Problem =>
Type out each record word for word. Pictures stay out.

Data listing =>
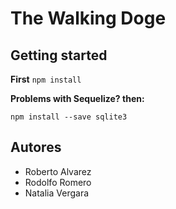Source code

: # The Walking Doge
 
Getting started
-----------------
**First** 
`npm install`

**Problems with Sequelize? then:**

`npm install --save sqlite3`


Autores 
-------

+ Roberto Alvarez
+ Rodolfo Romero
+ Natalia Vergara
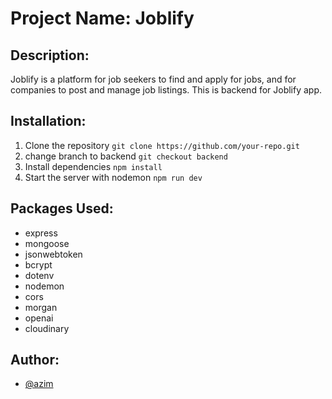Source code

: # Project Name: Joblify

## Description:

Joblify is a platform for job seekers to find and apply for jobs, and for companies to post and manage job listings. This is backend for Joblify app.

## Installation:

1. Clone the repository
   `git clone https://github.com/your-repo.git`
2. change branch to backend
   `git checkout backend`
3. Install dependencies
   `npm install`
4. Start the server with nodemon
   `npm run dev`

## Packages Used:

- express
- mongoose
- jsonwebtoken
- bcrypt
- dotenv
- nodemon
- cors
- morgan
- openai
- cloudinary

## Author:

- [@azim](https://github.com/azim128)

Solution to the problem =>
Source code

: # The Walking Doge
 
Getting started
-----------------
**First** 
`npm install`

**Problems with Sequelize? then:**

`npm install --save sqlite3`


Autores 
-------

+ Roberto Alvarez
+ Rodolfo Romero
+ Natalia Vergara
Source code

: # Project Name: Joblify

## Description:

Joblify is a platform for job seekers to find and apply for jobs, and for companies to post and manage job listings. This is backend for Joblify app.

## Installation:

1. Clone the repository
   `git clone https://github.com/your-repo.git`
2. change branch to backend
   `git checkout backend`
3. Install dependencies
   `npm install`
4. Start the server with nodemon
   `npm run dev`

## Packages Used:

- express
- mongoose
- jsonwebtoken
- bcrypt
- dotenv
- nodemon
- cors
- morgan
- openai
- cloudinary

## Author:

- [@azim](https://github.com/azim128)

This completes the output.